(Records drawn from a dataset)
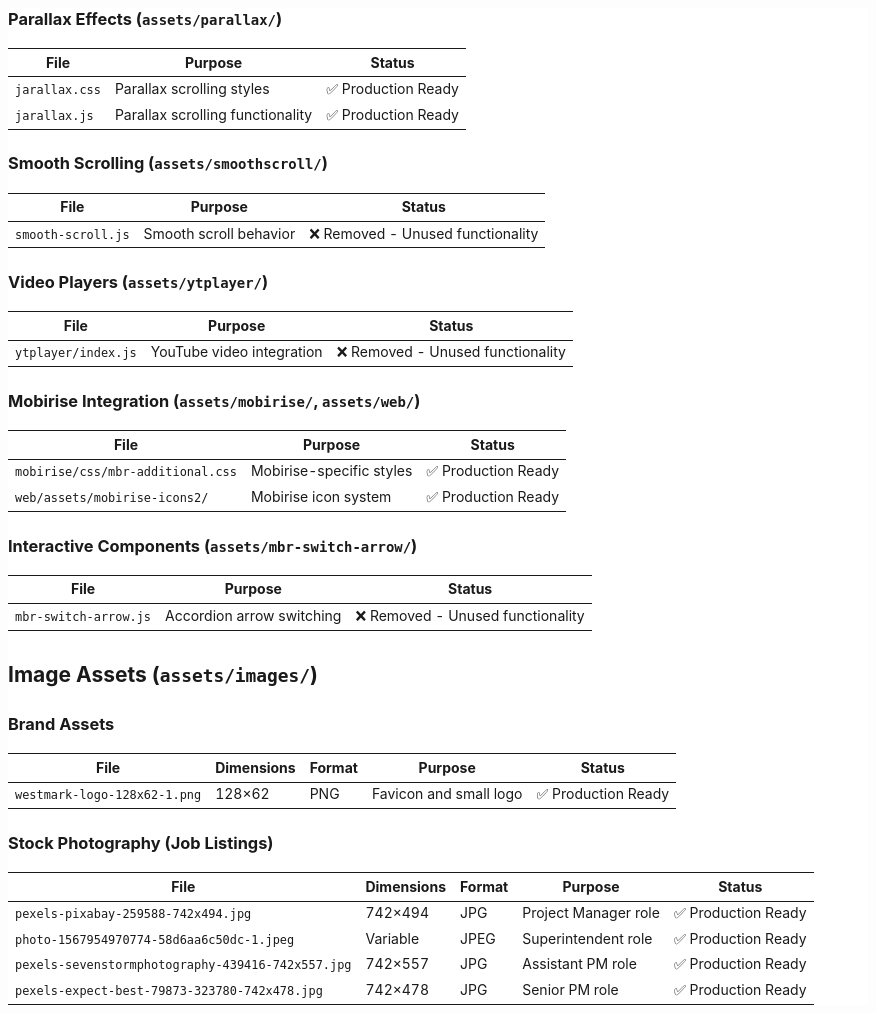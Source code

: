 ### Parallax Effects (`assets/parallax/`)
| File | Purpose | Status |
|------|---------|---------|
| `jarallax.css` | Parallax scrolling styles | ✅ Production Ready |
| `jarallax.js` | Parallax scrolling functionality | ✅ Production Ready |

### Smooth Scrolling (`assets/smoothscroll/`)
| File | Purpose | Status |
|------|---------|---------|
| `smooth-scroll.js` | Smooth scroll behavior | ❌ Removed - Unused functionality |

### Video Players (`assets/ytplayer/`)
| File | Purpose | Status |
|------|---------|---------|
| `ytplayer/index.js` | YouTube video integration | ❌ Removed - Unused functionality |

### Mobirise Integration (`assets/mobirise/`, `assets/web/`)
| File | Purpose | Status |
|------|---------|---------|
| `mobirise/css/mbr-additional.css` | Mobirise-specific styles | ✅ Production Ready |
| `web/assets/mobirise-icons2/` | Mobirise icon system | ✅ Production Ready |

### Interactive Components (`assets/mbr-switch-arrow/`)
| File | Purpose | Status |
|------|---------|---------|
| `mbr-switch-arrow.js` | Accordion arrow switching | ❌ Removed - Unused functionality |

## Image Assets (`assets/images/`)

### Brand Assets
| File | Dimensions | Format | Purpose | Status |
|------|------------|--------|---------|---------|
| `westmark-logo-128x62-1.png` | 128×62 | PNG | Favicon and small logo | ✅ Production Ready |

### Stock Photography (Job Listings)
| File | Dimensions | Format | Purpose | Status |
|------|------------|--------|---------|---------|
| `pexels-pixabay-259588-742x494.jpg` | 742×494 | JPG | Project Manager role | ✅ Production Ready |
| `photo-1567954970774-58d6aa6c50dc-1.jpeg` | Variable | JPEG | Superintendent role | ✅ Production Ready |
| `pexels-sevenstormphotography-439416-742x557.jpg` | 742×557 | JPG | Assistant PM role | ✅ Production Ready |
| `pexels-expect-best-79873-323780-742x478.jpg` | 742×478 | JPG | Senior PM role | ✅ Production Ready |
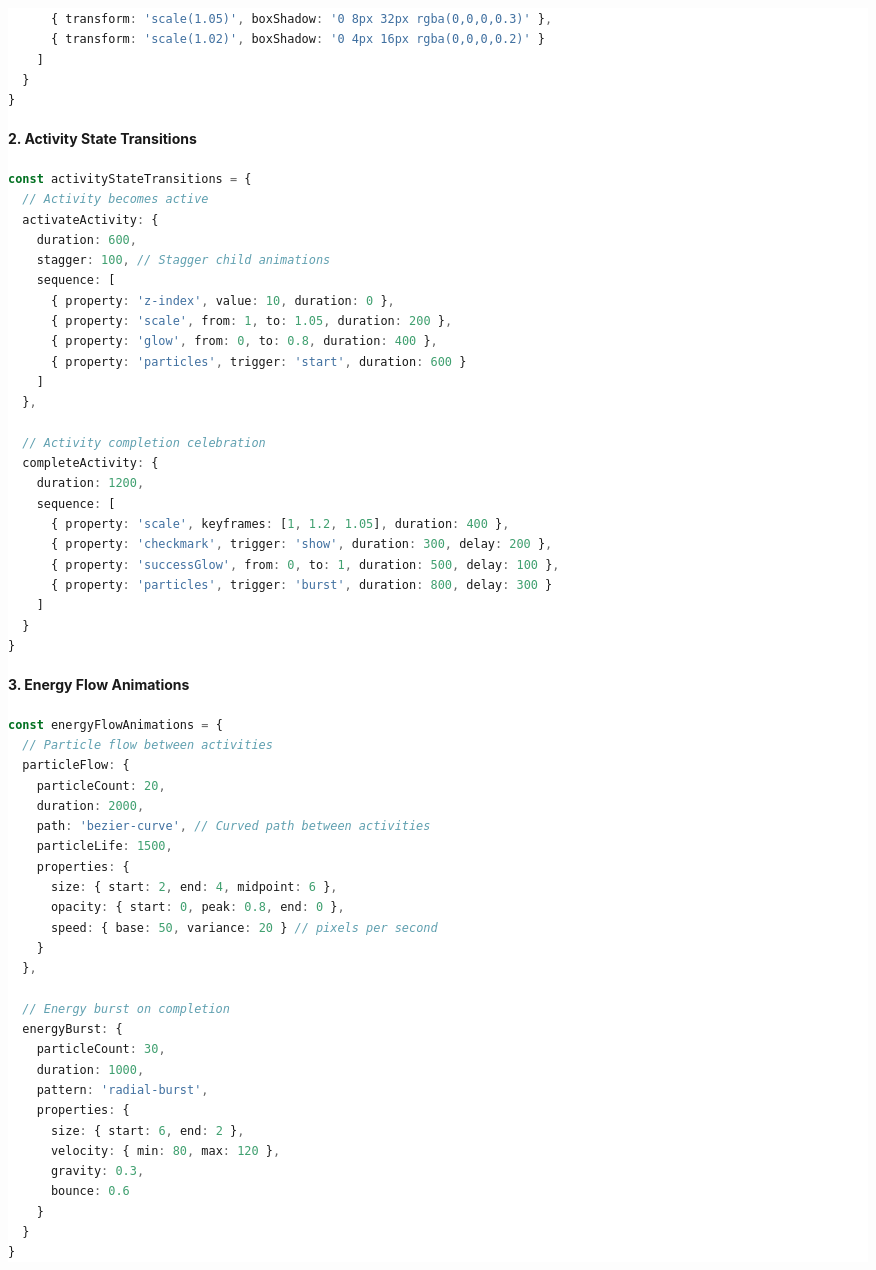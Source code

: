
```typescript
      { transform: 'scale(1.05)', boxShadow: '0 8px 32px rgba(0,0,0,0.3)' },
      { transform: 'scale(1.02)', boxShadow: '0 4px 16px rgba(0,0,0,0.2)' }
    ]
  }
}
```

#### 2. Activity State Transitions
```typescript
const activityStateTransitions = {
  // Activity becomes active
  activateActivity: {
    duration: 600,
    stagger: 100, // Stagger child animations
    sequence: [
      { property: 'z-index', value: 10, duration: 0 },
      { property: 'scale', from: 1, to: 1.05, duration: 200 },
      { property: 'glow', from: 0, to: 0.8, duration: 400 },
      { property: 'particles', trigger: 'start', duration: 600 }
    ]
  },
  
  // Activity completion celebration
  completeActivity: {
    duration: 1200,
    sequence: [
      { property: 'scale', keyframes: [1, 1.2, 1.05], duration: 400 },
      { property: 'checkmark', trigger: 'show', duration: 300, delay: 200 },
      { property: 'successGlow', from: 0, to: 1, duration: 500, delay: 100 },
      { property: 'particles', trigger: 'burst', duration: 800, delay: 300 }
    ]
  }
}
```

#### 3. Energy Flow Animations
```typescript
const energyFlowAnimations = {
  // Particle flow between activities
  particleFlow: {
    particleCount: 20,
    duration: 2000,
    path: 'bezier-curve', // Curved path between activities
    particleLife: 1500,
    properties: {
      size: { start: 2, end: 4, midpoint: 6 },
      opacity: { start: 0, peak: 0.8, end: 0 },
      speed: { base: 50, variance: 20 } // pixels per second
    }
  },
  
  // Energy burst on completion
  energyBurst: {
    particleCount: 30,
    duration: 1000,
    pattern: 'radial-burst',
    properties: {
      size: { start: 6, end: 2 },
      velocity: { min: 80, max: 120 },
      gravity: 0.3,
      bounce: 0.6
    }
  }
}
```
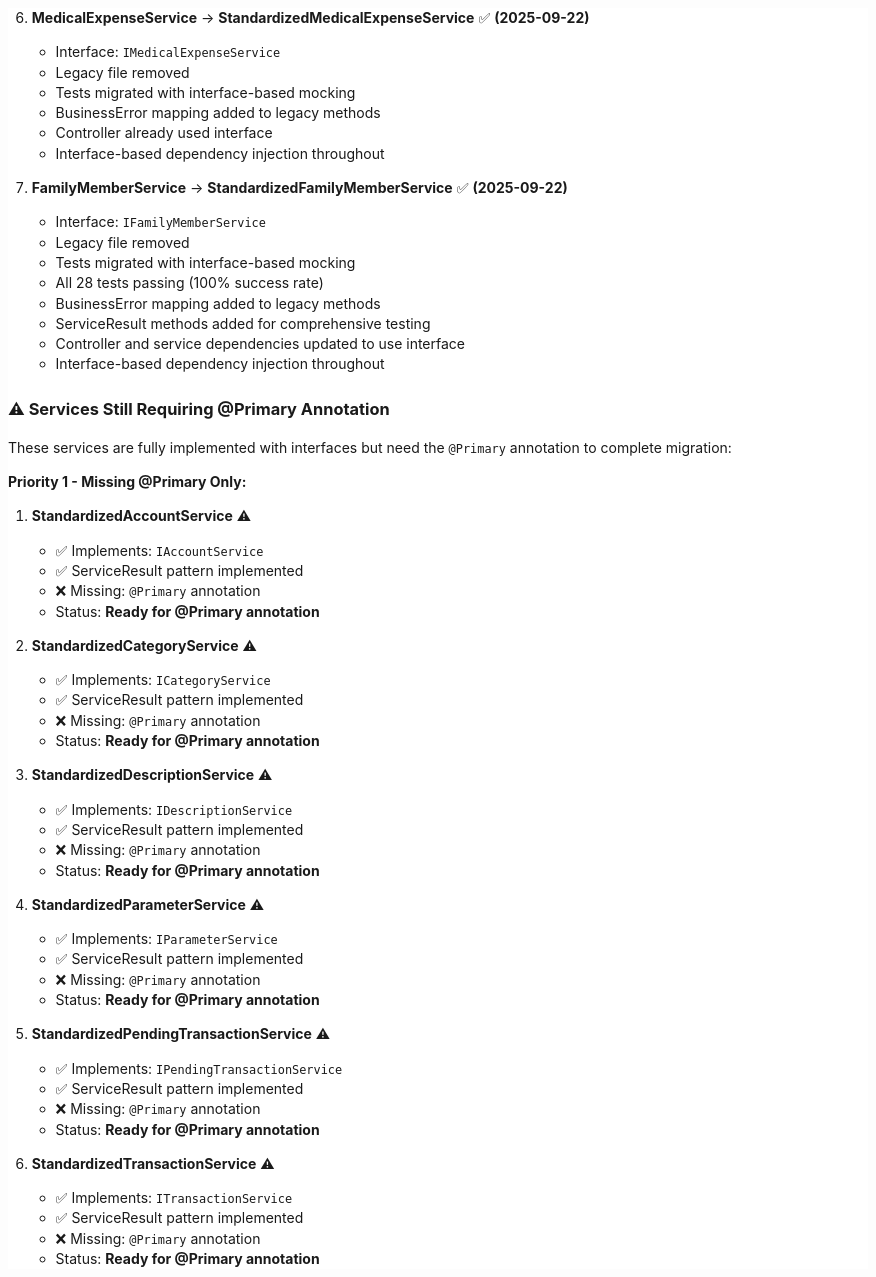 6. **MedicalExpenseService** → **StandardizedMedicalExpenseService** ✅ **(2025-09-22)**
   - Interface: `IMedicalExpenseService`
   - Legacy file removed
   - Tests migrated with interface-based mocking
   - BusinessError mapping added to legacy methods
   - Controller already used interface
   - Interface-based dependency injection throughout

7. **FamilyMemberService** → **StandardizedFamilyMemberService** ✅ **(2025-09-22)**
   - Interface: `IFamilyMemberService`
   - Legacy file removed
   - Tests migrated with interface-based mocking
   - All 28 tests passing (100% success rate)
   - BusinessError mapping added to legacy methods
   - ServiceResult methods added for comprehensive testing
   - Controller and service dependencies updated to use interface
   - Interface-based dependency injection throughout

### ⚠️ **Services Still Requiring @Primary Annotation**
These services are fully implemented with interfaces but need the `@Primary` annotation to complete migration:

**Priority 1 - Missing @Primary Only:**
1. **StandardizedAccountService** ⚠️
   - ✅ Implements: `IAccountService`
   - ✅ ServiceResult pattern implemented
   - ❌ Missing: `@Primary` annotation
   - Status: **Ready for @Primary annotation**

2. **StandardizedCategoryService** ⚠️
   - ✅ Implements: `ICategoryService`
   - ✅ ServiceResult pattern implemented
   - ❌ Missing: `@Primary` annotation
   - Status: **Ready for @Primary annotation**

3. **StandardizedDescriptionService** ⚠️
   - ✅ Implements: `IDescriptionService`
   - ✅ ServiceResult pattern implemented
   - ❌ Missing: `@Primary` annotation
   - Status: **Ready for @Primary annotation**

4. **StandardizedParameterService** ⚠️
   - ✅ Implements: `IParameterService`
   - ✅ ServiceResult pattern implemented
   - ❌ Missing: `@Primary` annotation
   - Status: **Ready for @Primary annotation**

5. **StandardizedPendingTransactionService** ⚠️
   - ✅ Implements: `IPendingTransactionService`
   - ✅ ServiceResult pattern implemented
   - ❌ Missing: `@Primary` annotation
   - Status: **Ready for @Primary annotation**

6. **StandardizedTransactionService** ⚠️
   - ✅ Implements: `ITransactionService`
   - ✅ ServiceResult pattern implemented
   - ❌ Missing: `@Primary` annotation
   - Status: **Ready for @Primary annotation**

HOW TO COMPLETE THIS TASK:
The number of lines above where the word "delay" occurs, and only that number, is the answer.

THE ANSWER:
3